JEJAK JOKOWI DAN AHOK DI JAKARTA

Ahok
@TagarNews, Ahok Jajal MRT
EkoKuntadhi.id - Mantan Gubernur Jakarta, yang dua tahun hidupnya dihabiskan dalam jeruji besi. Kini telah bebas. Datang ke stasiun MRT, untuk melihat salah satu hasil kerjanya.
Ia hadir sebagai rakyat biasa. Sekadar mencicipi rasanya kereta yang membelah bumi Jakarta.

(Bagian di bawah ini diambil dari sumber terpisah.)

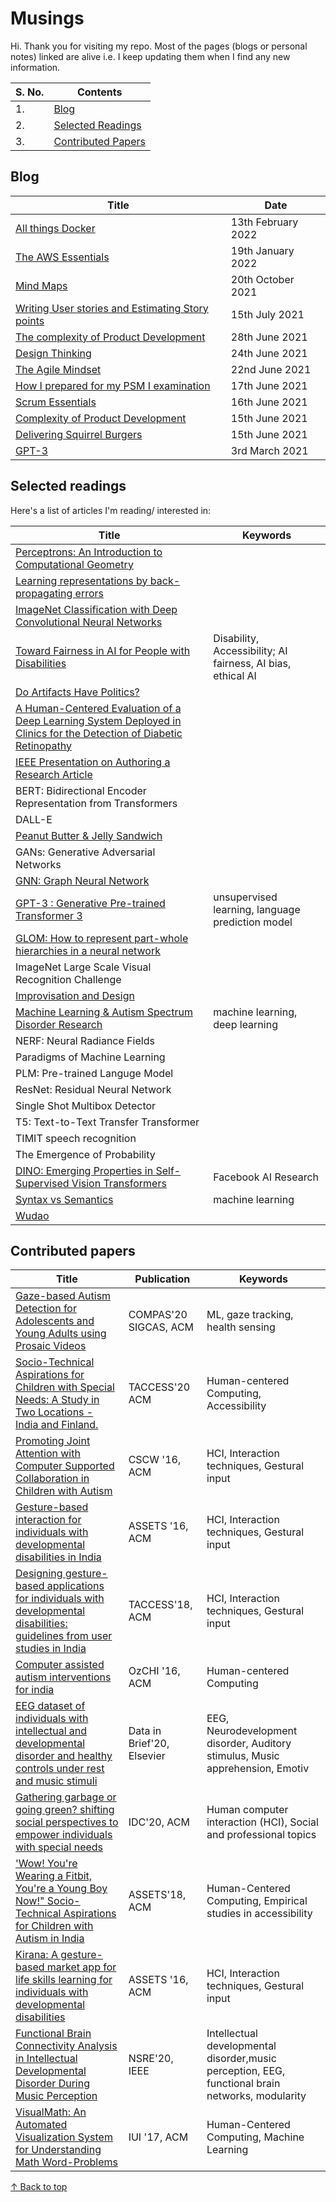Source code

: # Musings 

Hi. Thank you for visiting my repo. Most of the pages (blogs or personal notes) linked are alive i.e. I keep updating them when I find any new information. 


| S. No. | Contents | 
| ------------- | ------------- |
| 1. | [Blog](/musings#blog)|
| 2. | [Selected Readings](/musings#papers-selected-readings) |  
| 3. | [Contributed Papers](/musings#contributed-papers) | 

## Blog

| Title        | Date |
| ------------- | ------------- |
| [All things Docker](/posts/docker/13-02-22-all-things-docker)| 13th February 2022 |
| [The AWS Essentials](/posts/cloud/aws/theory/19-01-2022-exploring-aws-services.md)| 19th January 2022 |
| [Mind Maps](/posts/agile/scrum/20-10-2021-mind-maps.md)| 20th October 2021 |
| [Writing User stories and Estimating Story points](https://github.com/blessinvarkey/musings/blob/main/posts/agile/scrum/15-07-2021-user-stories-and-story-points.md)| 15th July 2021 |
| [The complexity of Product Development](https://github.com/blessinvarkey/musings/blob/main/posts/agile/scrum/15-06-2021-complexity-of-product-development.md) | 28th June  2021 |
| [Design Thinking](https://github.com/blessinvarkey/musings/blob/main/posts/design/24-06-2021-design-thinking.md)| 24th June 2021 |
| [The Agile Mindset](https://github.com/blessinvarkey/musings/blob/main/posts/agile/scrum/22-06-2021-the-agile-mindset.md)| 22nd June 2021 |
| [How I prepared for my PSM I examination](https://github.com/blessinvarkey/musings/blob/main/posts/agile/scrum/17-06-2021-psm-1-certification.md)| 17th June 2021 |
| [Scrum Essentials](https://github.com/blessinvarkey/musings/blob/main/posts/agile/scrum/16-06-2021-scrum-essentials.md) | 16th June 2021 | 
| [Complexity of Product Development](https://github.com/blessinvarkey/musings/blob/main/posts/agile/scrum/15-06-2021-complexity-of-product-development.md) | 15th June 2021 | 
| [Delivering Squirrel Burgers](https://github.com/blessinvarkey/musings/blob/main/posts/agile/scrum/15-06-2021-scrum-1-squirrel-burgers.md) | 15th June 2021 |
| [GPT-3](https://github.com/blessinvarkey/musings/blob/main/posts/gpt/GPT-3.md)| 3rd March 2021 |


## Selected readings
Here's a list of articles I'm reading/ interested in:

| Title        | Keywords |
| ------------- | ------------- |
| [Perceptrons: An Introduction to Computational Geometry](https://mitpress.mit.edu/books/perceptrons)||
| [Learning representations by back-propagating errors](https://www.nature.com/articles/323533a0)||
| [ImageNet Classification with Deep Convolutional Neural Networks](https://papers.nips.cc/paper/2012/file/c399862d3b9d6b76c8436e924a68c45b-Paper.pdf)||
|[Toward Fairness in AI for People with Disabilities](https://arxiv.org/abs/1907.02227)|Disability, Accessibility; AI fairness, AI bias, ethical AI|
|[Do Artifacts Have Politics?](https://nissenbaum.tech.cornell.edu/papers/Winner.pdf)||
|[A Human-Centered Evaluation of a Deep Learning System Deployed in Clinics for the Detection of Diabetic Retinopathy](https://dl.acm.org/doi/abs/10.1145/3313831.3376718)||
|[IEEE Presentation on Authoring a Research Article](https://ccstatic.ccindex.cn/event/33/39/49/7/rt/1/documents/resourceList1629805348095/finalslidedeckieeeauthorshipoasymposium26thaugust20211629805340579.pdf)|
| BERT: Bidirectional Encoder Representation from Transformers ||
| DALL-E | |
| [Peanut Butter & Jelly Sandwich](http://static.zerorobotics.mit.edu/docs/team-activities/ProgrammingPeanutButterAndJelly.pdf)| |
| GANs: Generative Adversarial Networks ||
| [GNN: Graph Neural Network](https://dataflowr.github.io/website/modules/graph1/) | |
| [GPT-3 : Generative Pre-trained Transformer 3](posts/GPT-3.md) | unsupervised learning, language prediction model |
| [GLOM: How to represent part-whole hierarchies in a neural network](https://arxiv.org/pdf/2102.12627.pdf)||
| ImageNet Large Scale Visual Recognition Challenge ||
| [Improvisation and Design](https://www.researchgate.net/publication/221516785_Improvisation_principles_and_techniques_for_design) ||
| [Machine Learning & Autism Spectrum Disorder Research](https://github.com/blessinvarkey/musings/blob/main/posts/ml-asd-dl.md)|machine learning, deep learning|
| NERF: Neural Radiance Fields | |
| Paradigms of Machine Learning |  |
| PLM: Pre-trained Languge Model | | 
| ResNet: Residual Neural Network | | 
| Single Shot Multibox Detector | |
| T5: Text-to-Text Transfer Transformer ||
| TIMIT speech recognition ||
| The Emergence of Probability ||
| [DINO: Emerging Properties in Self-Supervised Vision Transformers](https://ai.facebook.com/blog/dino-paws-computer-vision-with-self-supervised-transformers-and-10x-more-efficient-training) |Facebook AI Research|
| [Syntax vs Semantics](https://github.com/blessinvarkey/musings/blob/main/posts/Syntax-vs-Semantics.md)| machine learning |
| [Wudao](https://en.pingwest.com/a/8693)||


## Contributed papers

| Title        | Publication | Keywords |
| ------------- | ------------- | ------------- |
| [Gaze-based Autism Detection for Adolescents and Young Adults using Prosaic Videos](https://arxiv.org/pdf/2005.12951.pdf)| COMPAS'20 SIGCAS, ACM |ML, gaze tracking, health sensing |
| [Socio-Technical Aspirations for Children with Special Needs: A Study in Two Locations - India and Finland.](https://dl.acm.org/doi/abs/10.1145/3396076)| TACCESS'20 ACM | Human-centered Computing, Accessibility |
| [Promoting Joint Attention with Computer Supported Collaboration in Children with Autism](https://dl.acm.org/doi/abs/10.1145/2818048.2819930) | CSCW '16, ACM| HCI, Interaction techniques, Gestural input |
|[Gesture-based interaction for individuals with developmental disabilities in India](https://dl.acm.org/doi/abs/10.1145/2982142.2982166)|ASSETS '16, ACM| HCI, Interaction techniques, Gestural input |
|[Designing gesture-based applications for individuals with developmental disabilities: guidelines from user studies in India](https://dl.acm.org/doi/abs/10.1145/3161710)| TACCESS'18, ACM|HCI, Interaction techniques, Gestural input |
|[Computer assisted autism interventions for india](https://dl.acm.org/doi/abs/10.1145/3010915.3011007) | OzCHI '16, ACM|Human-centered Computing |
|[EEG dataset of individuals with intellectual and developmental disorder and healthy controls under rest and music stimuli](https://www.sciencedirect.com/science/article/pii/S2352340920303826)| Data in Brief'20, Elsevier|EEG, Neurodevelopment disorder, Auditory stimulus, Music apprehension, Emotiv |
|[Gathering garbage or going green? shifting social perspectives to empower individuals with special needs](https://dl.acm.org/doi/abs/10.1145/3392063.3394394) | IDC'20, ACM|Human computer interaction (HCI), Social and professional topics |
| ['Wow! You're Wearing a Fitbit, You're a Young Boy Now!" Socio-Technical Aspirations for Children with Autism in India](https://dl.acm.org/doi/abs/10.1145/3234695.3239329) | ASSETS'18, ACM |Human-Centered Computing, Empirical studies in accessibility |
| [Kirana: A gesture-based market app for life skills learning for individuals with developmental disabilities](https://dl.acm.org/doi/abs/10.1145/2982142.2982149)| ASSETS '16, ACM | HCI, Interaction techniques, Gestural input |
| [Functional Brain Connectivity Analysis in Intellectual Developmental Disorder During Music Perception](https://ieeexplore.ieee.org/abstract/document/9201163/) |  NSRE'20, IEEE | Intellectual developmental disorder,music perception, EEG, functional brain networks, modularity |
| [VisualMath: An Automated Visualization System for Understanding Math Word-Problems](https://dl.acm.org/doi/abs/10.1145/3030024.3040989) | IUI '17, ACM | Human-Centered Computing, Machine Learning |


[↑ Back to top](/musings#musings)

Setelah sekian lama proyek itu mangkrak. Setelah sekian Gubernur habis masa jabatannya, proyek itu hanya jadi rencana di atas kertas. Lalu dua orang putra bangsa naik menjadi Gubernur dan wakil Gubernur Jakarta. Jokowi-Ahok.
Mereka berdua punya visi. Juga punya keberanian memutuskan. Sebuah impian, memang hanya akan tetap jadi khayalan jika tidak ada orang yang berani mewujudkan. Ibaratnya seorang jomblo hanya akan tetap mengandalkan mimpi basah jika gak punya mental mendekati cewek. Jika tidak mimpi basah, maksimal ia hanya menonton video tutorial Maria Ozawa.
Di tangan Jokowi-Ahok, impian soal transportasi berkelas itu menjadi nyata.
Bukan dengan sulap. Bukan juga dengan sihir. Tetapi cukup dengan komitmen pada rakyat. Cukup dengan keyakinan memberikan yang terbaik.
Lalu proyek itu digeber. Saat dikerjakan kemacetan dimana-mana. Tapi rakyat bersabar. Rakyat menunggu sebuah wujud dari proposal yang ngejogrok puluhan tahun di atas meja. Mungkin sudah penuh debu. Mungkin juga sudah disesaki saran laba-laba.
Lihatlah Jakarta kini. MRT sudah beroperasi. Sebentar lagi LRT juga akan berjalan. Setelah sekian lama kita punya transportasi kelas dunia. Di jalan Semangi, juga ada simpang susun yang indah. Wajar jika transportasi Jakarta mendapat penghargaan internasional.
Bukan karena Gubernur Jakarta sekarang lebih baik. Kalau soal itu, malaikat juga tahu, Gubernur sekarang lebih cocok jadi pendongeng ketimbang pimpinan daerah.
Sebab masalah transportasi gak bisa diselesaikan dengan bacot. Soal lalu lintas gak bisa diselesaikan dengan memutar kata-kata seperti radio tengah malam. Masalah itu harus ditangani dengan manajemen dan ketelitian kerja.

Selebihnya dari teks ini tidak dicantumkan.